Wędrówka do regionu Wasserfallen

Stopień trudności: T2 / ✶✶
Dystans: ok. 11 km
Czas: ok. 3 h 40
Podejście w górę: 507 m
Zejście w dół: 906 m
Najwyższy punkt: 1’201 m n.p.m.
Stacje: Ramiswil, Alpenblick – Mittler Passwang – Ober Passwang – Passwang Antenne – Vogelberg – Wasserfallen Rochus Kapelle – Chellenchöpfli – Hinteri Egg – Waldweid – Wasserfallen – Schelmenloch – Reigoldswil, Dorfplatz
Najlepszy czas na wędrówkę: maj – październik

Wędrówka zaczyna się w kantonie Solothurn, a kończy w Basel Landschaft.

Punkty widokowe

Pierwszy etap trasy prowadzi od restauracji Alpenblick Passwang w górę, na szczyt Vogelberg (1’204m n.p.m.), który jest jednym z najwyższych punktów w paśmie górskim Passwang w Jurze Solothurn.

Góra nie jest za wysoka, ale widoki całkiem przyjemne. Podłoże zaś do tego momentu nie stwarza trudności w marszu.

Z kolei za szczytem, idąc po grzbiecie łańcucha Passwang, trzeba już patrzeć pod nogi, bo droga jest bardzo kamienista i łatwo o potknięcie.

Szlak prowadzi do kolejnego punktu widokowego, który znajduje się na Chellenchöpfli, na wysokości 1’157 m n.p.m. Pod koniec lipca dominowały tutaj różne odcienie zieleni. Jesienią podobno mgły pięknie otulają okolicę.

Gospodarstwo Wasserfallenhof

Przed górną stacją kolejki górskiej Wasserfallen, tuż przy drodze pasą się na łąkach lamy i konie, a w błocie taplają świnie. Jest to gospodarstwo Wasserfallenhof.

Jego gospodarz hoduje również inne zwierzęta, lecz co ciekawe, między pracami rolnymi organizuje Lamatrekking, czyli wędrówkę w towarzystwie lam.

Przyznam, że w dużych grupach „ludzkich” nigdy nie czułam się zbyt komfortowo w górach, ale z lamami nigdy nie próbowałam.

Park linowy

Przy samej stacji jest kolejna atrakcja, a mianowicie park linowy o różnych poziomach trudności. Z tego co zauważyłam ma on amatorów w każdym wieku. Zatem i dzieci i dorośli nie będą się tutaj nudzić.

Ostatni etap trasy

Na odcinku prowadzącym w dół pojawiają się w końcu wyczekane wodospady i rwąca rzeka Hintere Frenke. Schodzenie tutaj nie jest najłatwiejsze. Jest bardzo ślisko i trzeba być skoncentrowanym, lecz okolica jest fantastyczna.

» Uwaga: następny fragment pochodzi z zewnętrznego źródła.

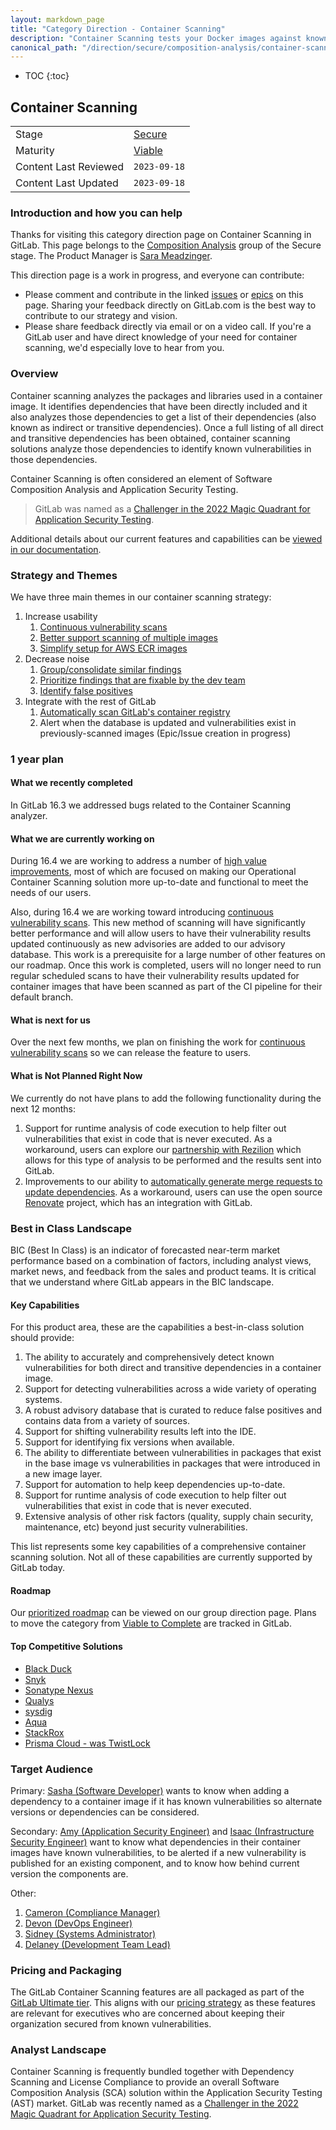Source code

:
 ```yaml
---
layout: markdown_page
title: "Category Direction - Container Scanning"
description: "Container Scanning tests your Docker images against known vulnerabilities that may affect software that is installed in the image. Learn more!"
canonical_path: "/direction/secure/composition-analysis/container-scanning/"
---
```


- TOC
{:toc}

## Container Scanning

| | |
| --- | --- |
| Stage | [Secure](/direction/secure/) |
| Maturity | [Viable](/direction/maturity/) |
| Content Last Reviewed | `2023-09-18` |
| Content Last Updated  | `2023-09-18` |

### Introduction and how you can help
<!-- Introduce yourself and the category. Use this as an opportunity to point users to the right places for contributing and collaborating with you as the PM -->

Thanks for visiting this category direction page on Container Scanning in GitLab. This page belongs to the [Composition Analysis](/handbook/product/categories/#composition-analysis-group) group of the Secure stage. The Product Manager is [Sara Meadzinger](https://gitlab.com/smeadzinger).

This direction page is a work in progress, and everyone can contribute:

 - Please comment and contribute in the linked [issues](https://gitlab.com/groups/gitlab-org/-/issues?scope=all&utf8=%E2%9C%93&state=opened&label_name[]=Category%3AContainer%20Scanning) or [epics](https://gitlab.com/groups/gitlab-org/-/epics?state=opened&page=1&sort=start_date_desc&label_name[]=Category:Container+Scanning) on this page. Sharing your feedback directly on GitLab.com is the best way to contribute to our strategy and vision.
 - Please share feedback directly via email or on a video call. If you're a GitLab user and have direct knowledge of your need for container scanning, we'd especially love to hear from you.

### Overview
<!-- Describe your category so that someone who is not familiar with the market space can understand what the product does. 
-->

Container scanning analyzes the packages and libraries used in a container image.  It identifies dependencies that have been directly included and it also analyzes those dependencies to get a list of their dependencies (also known as indirect or transitive dependencies).  Once a full listing of all direct and transitive dependencies has been obtained, container scanning solutions analyze those dependencies to identify known vulnerabilities in those dependencies.

Container Scanning is often considered an element of Software Composition Analysis and Application Security Testing.

> GitLab was named as a [Challenger in the 2022 Magic Quadrant for Application Security Testing](https://about.gitlab.com/analysts/gartner-ast22/).

Additional details about our current features and capabilities can be [viewed in our documentation](https://docs.gitlab.com/ee/user/application_security/container_scanning/).

### Strategy and Themes
<!-- Capture the main problems to be solved in market (themes). Describe how you intend to solve these with GitLab (strategy). Provide enough context that someone unfamiliar with the details of the category can understand what is being discussed. -->

We have three main themes in our container scanning strategy:

1. Increase usability
   1. [Continuous vulnerability scans](https://gitlab.com/groups/gitlab-org/-/epics/7886)
   1. [Better support scanning of multiple images](https://gitlab.com/groups/gitlab-org/-/epics/3139)
   1. [Simplify setup for AWS ECR images](https://gitlab.com/groups/gitlab-org/-/epics/6145)
1. Decrease noise
   1. [Group/consolidate similar findings](https://gitlab.com/groups/gitlab-org/-/epics/5801)
   1. [Prioritize findings that are fixable by the dev team](https://gitlab.com/groups/gitlab-org/-/epics/6846)
   1. [Identify false positives](https://gitlab.com/gitlab-org/gitlab/-/issues/10046)
1. Integrate with the rest of GitLab
   1. [Automatically scan GitLab's container registry](https://gitlab.com/groups/gitlab-org/-/epics/2340)
   1. Alert when the database is updated and vulnerabilities exist in previously-scanned images (Epic/Issue creation in progress)

### 1 year plan
<!--
1 year plan for what we will be working on linked to up-to-date epics. This section will be most similar to a "road-map". Items in this section should be linked to issues or epics that are up to date. Indicate relative priority of initiatives in this section so that the audience understands the sequence in which you intend to work on them. 
 -->

#### What we recently completed
<!-- Lookback limited to 3 months. Link to the relevant issues or release post items. -->

In GitLab 16.3 we addressed bugs related to the Container Scanning analyzer.

#### What we are currently working on
<!-- Scoped to the current month. This section can contain the items that you choose to highlight on the kickoff call. Only link to issues, not Epics.  -->

During 16.4 we are working to address a number of [high value improvements](https://gitlab.com/groups/gitlab-org/-/epics/9870), most of which are focused on making our Operational Container Scanning solution more up-to-date and functional to meet the needs of our users.

Also, during 16.4 we are working toward introducing [continuous vulnerability scans](https://gitlab.com/groups/gitlab-org/-/epics/7886). This new method of scanning will have significantly better performance and will allow users to have their vulnerability results updated continuously as new advisories are added to our advisory database. This work is a prerequisite for a large number of other features on our roadmap. Once this work is completed, users will no longer need to run regular scheduled scans to have their vulnerability results updated for container images that have been scanned as part of the CI pipeline for their default branch.

#### What is next for us
<!-- This is a 3 month look ahead for the next iteration that you have planned for the category. This section must provide links to issues or
or to [epics](https://about.gitlab.com/handbook/product/product-processes/#epics-for-a-single-iteration) that are scoped to a single iteration. Please do not link to epics encompass a vision that is a longer horizon and don't lay out an iteration plan. -->

Over the next few months, we plan on finishing the work for [continuous vulnerability scans](https://gitlab.com/groups/gitlab-org/-/epics/7886) so we can release the feature to users.

#### What is Not Planned Right Now

We currently do not have plans to add the following functionality during the next 12 months:
1. Support for runtime analysis of code execution to help filter out vulnerabilities that exist in code that is never executed.  As a workaround, users can explore our [partnership with Rezilion](https://about.gitlab.com/blog/2022/03/23/gitlab-rezilion-integration-reduces-vulnerability-backlog-identifies-exploitable-risks-to-fix/) which allows for this type of analysis to be performed and the results sent into GitLab.
1. Improvements to our ability to [automatically generate merge requests to update dependencies](https://docs.gitlab.com/ee/user/application_security/vulnerabilities/index.html#resolve-a-vulnerability). As a workaround, users can use the open source [Renovate](https://github.com/renovatebot/renovate#supported-platforms) project, which has an integration with GitLab.

### Best in Class Landscape
<!-- Blanket description consistent across all pages that clarifies what GitLab means when we say "best in class" -->

BIC (Best In Class) is an indicator of forecasted near-term market performance based on a combination of factors, including analyst views, market news, and feedback from the sales and product teams. It is critical that we understand where GitLab appears in the BIC landscape.

#### Key Capabilities 

For this product area, these are the capabilities a best-in-class solution should provide:

1. The ability to accurately and comprehensively detect known vulnerabilities for both direct and transitive dependencies in a container image.
1. Support for detecting vulnerabilities across a wide variety of operating systems.
1. A robust advisory database that is curated to reduce false positives and contains data from a variety of sources.
1. Support for shifting vulnerability results left into the IDE.
1. Support for identifying fix versions when available.
1. The ability to differentiate between vulnerabilities in packages that exist in the base image vs vulnerabilities in packages that were introduced in a new image layer.
1. Support for automation to help keep dependencies up-to-date.
1. Support for runtime analysis of code execution to help filter out vulnerabilities that exist in code that is never executed.
1. Extensive analysis of other risk factors (quality, supply chain security, maintenance, etc) beyond just security vulnerabilities.

This list represents some key capabilities of a comprehensive container scanning solution.  Not all of these capabilities are currently supported by GitLab today.

#### Roadmap
<!-- Key deliverables we're focusing on to build a BIC solution. List the epics by title and link to the epic in GitLab. Minimize additional description here so that the epics can remain the SSOT. This may be duplicative to the 1 year section however for some categories the key deliverables required to become the BIC solution will extend beyond one year and we want to capture all of the gaps. Moreover, the 1 year section may contain work that is not directly related to closing gaps if we are already the BIC or if we are differentiating ourselves.-->

Our [prioritized roadmap](https://about.gitlab.com/direction/secure/composition-analysis/#priorities) can be viewed on our group direction page.  Plans to move the category from [Viable to Complete](https://gitlab.com/groups/gitlab-org/-/epics/299) are tracked in GitLab.

#### Top Competitive Solutions
<!-- PMs can choose to highlight a primary BIC competitor--or more, if no single clear winner in the category exists; in this section we should indicate: 1. name of competitive product, 2. links to marketing website and documentation, 3. why we view them as the primary BIC competitor -->

- [Black Duck](https://www.blackducksoftware.com/solutions/container-security)
- [Snyk](https://snyk.io/container-vulnerability-management)
- [Sonatype Nexus](https://www.sonatype.com/containers)
- [Qualys](https://www.qualys.com/apps/container-security/)
- [sysdig](https://sysdig.com/products/kubernetes-security/image-scanning/)
- [Aqua](https://www.aquasec.com/products/container-security/)
- [StackRox](https://www.stackrox.com/use-cases/vulnerability-management/)
- [Prisma Cloud - was TwistLock](https://www.paloaltonetworks.com/prisma/cloud/compute-security/container-security)

### Target Audience
<!--
List the personas (https://about.gitlab.com/handbook/marketing/strategic-marketing/roles-personas#user-personas) involved in this category.

Look for differences in user's goals or uses that would affect their use of the product. Separate users and customers into different types based on those differences that make a difference.
-->

Primary: [Sasha (Software Developer)](https://about.gitlab.com/handbook/product/personas/#sasha-software-developer) wants to know when adding a dependency to a container image if it has known vulnerabilities so alternate versions or dependencies can be considered.

Secondary: [Amy (Application Security Engineer)](https://about.gitlab.com/handbook/product/personas/#amy-application-security-engineer) and [Isaac (Infrastructure Security Engineer)](https://about.gitlab.com/handbook/product/personas/#isaac-infrastructure-security-engineer) want to know what dependencies in their container images have known vulnerabilities, to be alerted if a new vulnerability is published for an existing component, and to know how behind current version the components are.

Other:
1. [Cameron (Compliance Manager)](/handbook/product/personas/#cameron-compliance-manager)
1. [Devon (DevOps Engineer)](/handbook/product/personas/#devon-devops-engineer)
1. [Sidney (Systems Administrator)](/handbook/product/personas/#sidney-systems-administrator)
1. [Delaney (Development Team Lead)](/handbook/product/personas/#delaney-development-team-lead)

### Pricing and Packaging

The GitLab Container Scanning features are all packaged as part of the [GitLab Ultimate tier](https://about.gitlab.com/pricing/ultimate/). This aligns with our [pricing strategy](https://about.gitlab.com/company/pricing/#pricing-strategy) as these features are relevant for executives who are concerned about keeping their organization secured from known vulnerabilities.

### Analyst Landscape

Container Scanning is frequently bundled together with Dependency Scanning and License Compliance to provide an overall Software Composition Analysis (SCA) solution within the Application Security Testing (AST) market.  GitLab was recently named as a [Challenger in the 2022 Magic Quadrant for Application Security Testing](https://about.gitlab.com/analysts/gartner-ast22/).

Wędrówka kończy się w gminie Reigoldswil, która znana była kiedyś z tkania jedwabnych wstążek. Więcej na ten temat z pewnością można dowiedzieć się w lokalnym muzeum „im Feld”.

Z tej wyprawy wstążek nie przywiozłam, lecz syrop z kwiatów czarnego bzu. Dla mnie to była nowość. Z wodą i listkami mięty jest całkiem smaczny. A samoobsługowy sklepik znajduje się przy drodze, zatem z pewnością go nie przegapicie.